İsrail 8 Nisan Salı günü 120 üyeli Parlamentosundaki (Knesset) yeni dağılımı belirlemek üzere seçime gidiyor. Sistemin niteliği gereği seçime katılan partilerin hiçbiri mutlak çoğunluğu ele geçiremeyeceği için ülke yine bir koalisyon tarafından yönetilecek, muhtemelen de başbakanlık koltuğuna tekrar Binyamin Netanyahu oturacak.
Kamuoyu yoklamaları Netanyahu´nun liderliğindeki Likud´un 30 sandalye kadar alacağına işaret ediyor. Yaklaşık aynı sayıyı da eski Genel Kurmay Başkanı Benny Gantz´ın önderliğindeki Mavi-Beyaz koalisyonunun alabileceği düşünülüyor.
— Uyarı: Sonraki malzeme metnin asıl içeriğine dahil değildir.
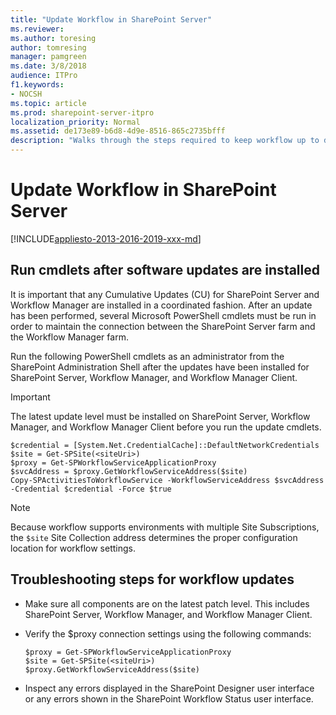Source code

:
 ```yaml
---
title: "Update Workflow in SharePoint Server"
ms.reviewer: 
ms.author: toresing
author: tomresing
manager: pamgreen
ms.date: 3/8/2018
audience: ITPro
f1.keywords:
- NOCSH
ms.topic: article
ms.prod: sharepoint-server-itpro
localization_priority: Normal
ms.assetid: de173e89-b6d8-4d9e-8516-865c2735bfff
description: "Walks through the steps required to keep workflow up to date in SharePoint Server."
---
```


# Update Workflow in SharePoint Server

[!INCLUDE[appliesto-2013-2016-2019-xxx-md](../includes/appliesto-2013-2016-2019-xxx-md.md)]
  
## Run cmdlets after software updates are installed

It is important that any Cumulative Updates (CU) for SharePoint Server and Workflow Manager are installed in a coordinated fashion. After an update has been performed, several Microsoft PowerShell cmdlets must be run in order to maintain the connection between the SharePoint Server farm and the Workflow Manager farm.
  
Run the following PowerShell cmdlets as an administrator from the SharePoint Administration Shell after the updates have been installed for SharePoint Server, Workflow Manager, and Workflow Manager Client.
  
> [!IMPORTANT]
> The latest update level must be installed on SharePoint Server, Workflow Manager, and Workflow Manager Client before you run the update cmdlets. 
  
```
$credential = [System.Net.CredentialCache]::DefaultNetworkCredentials
$site = Get-SPSite(<siteUri>)
$proxy = Get-SPWorkflowServiceApplicationProxy
$svcAddress = $proxy.GetWorkflowServiceAddress($site)
Copy-SPActivitiesToWorkflowService -WorkflowServiceAddress $svcAddress -Credential $credential -Force $true

```

> [!NOTE]
> Because workflow supports environments with multiple Site Subscriptions, the  `$site` Site Collection address determines the proper configuration location for workflow settings. 
  
## Troubleshooting steps for workflow updates

- Make sure all components are on the latest patch level. This includes SharePoint Server, Workflow Manager, and Workflow Manager Client.
    
- Verify the $proxy connection settings using the following commands:
    
  ```
  $proxy = Get-SPWorkflowServiceApplicationProxy
  $site = Get-SPSite(<siteUri>)
  $proxy.GetWorkflowServiceAddress($site)
  ```

- Inspect any errors displayed in the SharePoint Designer user interface or any errors shown in the SharePoint Workflow Status user interface.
Ancak genel kanı Netanyahu´nun koalisyon oluşturma şansının daha fazla olduğu yönünde.
İsrail´i kuran, Oslo Barış sürecini başlatan İşçi Partisi´nin ise bu seçimlerden dördüncü parti olarak çıkacağı, İsrail vatandaşı Filistinlileri temsil eden partilerin (Hadash-Taal ve Balad-Raam) Knesset´e gireceği fakat kimsenin onları koalisyon ortağı olarak kabul etmeyeceği, ultra-Ortodoksların bir kez daha İsrail siyasetinde kilit rol oynayacağı söyleniyor.
***
18 yıllık iktidarı boyunca Netanyahu aslında çok yıprandı, hakkında hazırlanmış bir iddianame, Küba purolarıyla şampanya şişelerini içeren söylentiler var. Karşısındaki rakibi de güçlü. Fakat Washington´daki muhataplarından aldığı açık destek şansını artıyor, başbakanlık koltuğuna bir kez daha oturmasına zemin hazırlıyor.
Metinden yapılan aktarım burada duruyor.